[Entries taken from a collection]
+ + + +

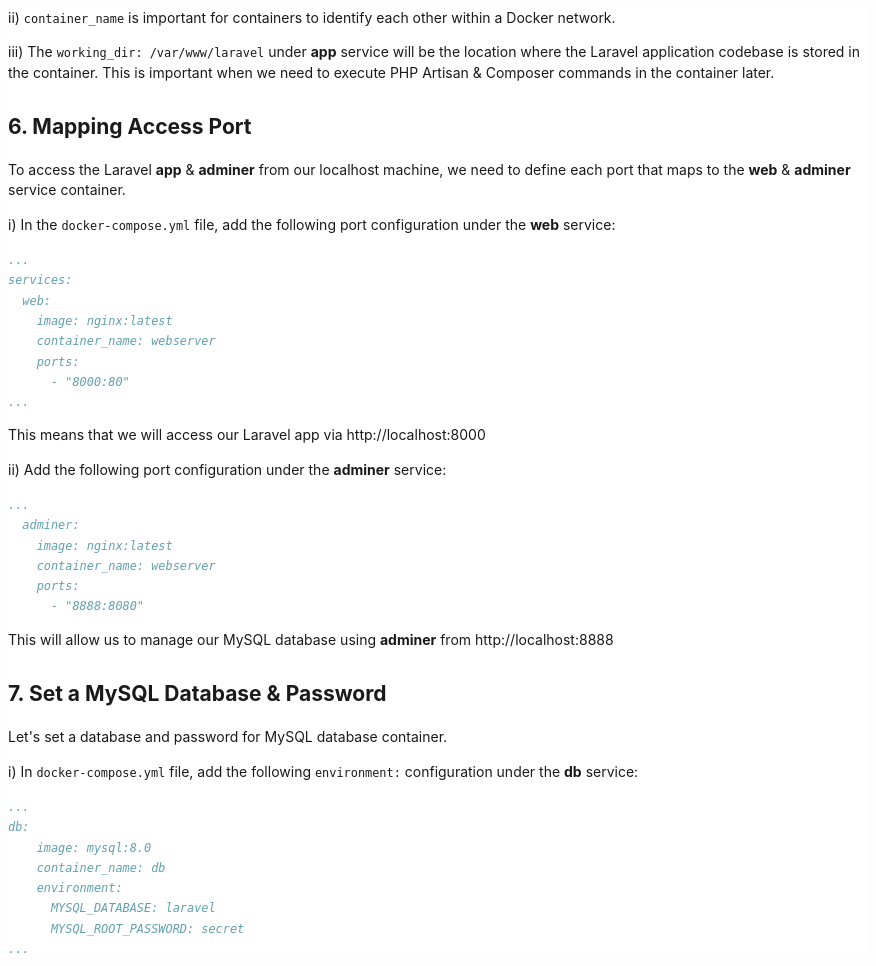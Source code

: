 ii) `container_name` is important for containers to identify each other within a Docker network.

iii) The `working_dir: /var/www/laravel` under **app** service will be the location where the Laravel application codebase is stored in the container. This is important when we need to execute PHP Artisan & Composer commands in the container later.

## 6. Mapping Access Port

To access the Laravel **app** & **adminer** from our localhost machine, we need to define each port that maps to the **web** & **adminer** service container.

i) In the `docker-compose.yml` file, add the following port configuration under the **web** service:

```yml
...
services: 
  web:
    image: nginx:latest
    container_name: webserver
    ports:
      - "8000:80"
...
```

This means that we will access our Laravel app via http://localhost:8000

ii) Add the following port configuration under the **adminer** service:

```yml
...
  adminer:
    image: nginx:latest
    container_name: webserver
    ports:
      - "8888:8080"
```

This will allow us to manage our MySQL database using **adminer** from http://localhost:8888

## 7. Set a MySQL Database & Password

Let's set a database and password for MySQL database container.

i) In `docker-compose.yml` file, add the following `environment:` configuration under the **db** service:

```yml
...
db:
    image: mysql:8.0
    container_name: db
    environment: 
      MYSQL_DATABASE: laravel
      MYSQL_ROOT_PASSWORD: secret
...
```
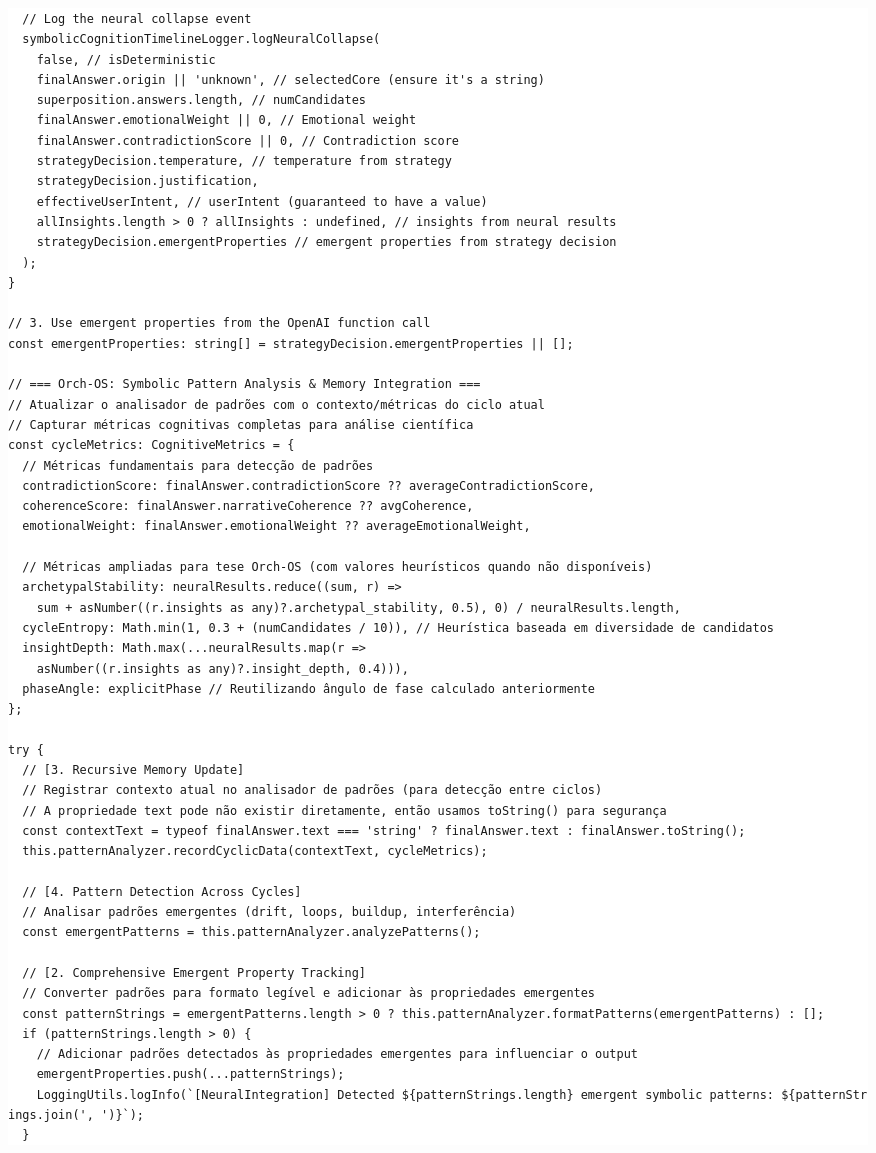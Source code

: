       // Log the neural collapse event
      symbolicCognitionTimelineLogger.logNeuralCollapse(
        false, // isDeterministic
        finalAnswer.origin || 'unknown', // selectedCore (ensure it's a string)
        superposition.answers.length, // numCandidates
        finalAnswer.emotionalWeight || 0, // Emotional weight
        finalAnswer.contradictionScore || 0, // Contradiction score
        strategyDecision.temperature, // temperature from strategy
        strategyDecision.justification,
        effectiveUserIntent, // userIntent (guaranteed to have a value)
        allInsights.length > 0 ? allInsights : undefined, // insights from neural results
        strategyDecision.emergentProperties // emergent properties from strategy decision
      );
    }

    // 3. Use emergent properties from the OpenAI function call
    const emergentProperties: string[] = strategyDecision.emergentProperties || [];
    
    // === Orch-OS: Symbolic Pattern Analysis & Memory Integration ===
    // Atualizar o analisador de padrões com o contexto/métricas do ciclo atual
    // Capturar métricas cognitivas completas para análise científica
    const cycleMetrics: CognitiveMetrics = {
      // Métricas fundamentais para detecção de padrões
      contradictionScore: finalAnswer.contradictionScore ?? averageContradictionScore,
      coherenceScore: finalAnswer.narrativeCoherence ?? avgCoherence,
      emotionalWeight: finalAnswer.emotionalWeight ?? averageEmotionalWeight,
      
      // Métricas ampliadas para tese Orch-OS (com valores heurísticos quando não disponíveis)
      archetypalStability: neuralResults.reduce((sum, r) => 
        sum + asNumber((r.insights as any)?.archetypal_stability, 0.5), 0) / neuralResults.length,
      cycleEntropy: Math.min(1, 0.3 + (numCandidates / 10)), // Heurística baseada em diversidade de candidatos
      insightDepth: Math.max(...neuralResults.map(r => 
        asNumber((r.insights as any)?.insight_depth, 0.4))),
      phaseAngle: explicitPhase // Reutilizando ângulo de fase calculado anteriormente
    };
    
    try {
      // [3. Recursive Memory Update]
      // Registrar contexto atual no analisador de padrões (para detecção entre ciclos)
      // A propriedade text pode não existir diretamente, então usamos toString() para segurança
      const contextText = typeof finalAnswer.text === 'string' ? finalAnswer.text : finalAnswer.toString();
      this.patternAnalyzer.recordCyclicData(contextText, cycleMetrics);
      
      // [4. Pattern Detection Across Cycles]
      // Analisar padrões emergentes (drift, loops, buildup, interferência)
      const emergentPatterns = this.patternAnalyzer.analyzePatterns();
      
      // [2. Comprehensive Emergent Property Tracking]
      // Converter padrões para formato legível e adicionar às propriedades emergentes
      const patternStrings = emergentPatterns.length > 0 ? this.patternAnalyzer.formatPatterns(emergentPatterns) : [];
      if (patternStrings.length > 0) {
        // Adicionar padrões detectados às propriedades emergentes para influenciar o output
        emergentProperties.push(...patternStrings);
        LoggingUtils.logInfo(`[NeuralIntegration] Detected ${patternStrings.length} emergent symbolic patterns: ${patternStrings.join(', ')}`);
      }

+ + + +

§ Aim of the exercise
The word "detecção" appears in some lines of the data. Copy every one of those lines.

§ Answer area
      // Métricas fundamentais para detecção de padrões
      // Registrar contexto atual no analisador de padrões (para detecção entre ciclos)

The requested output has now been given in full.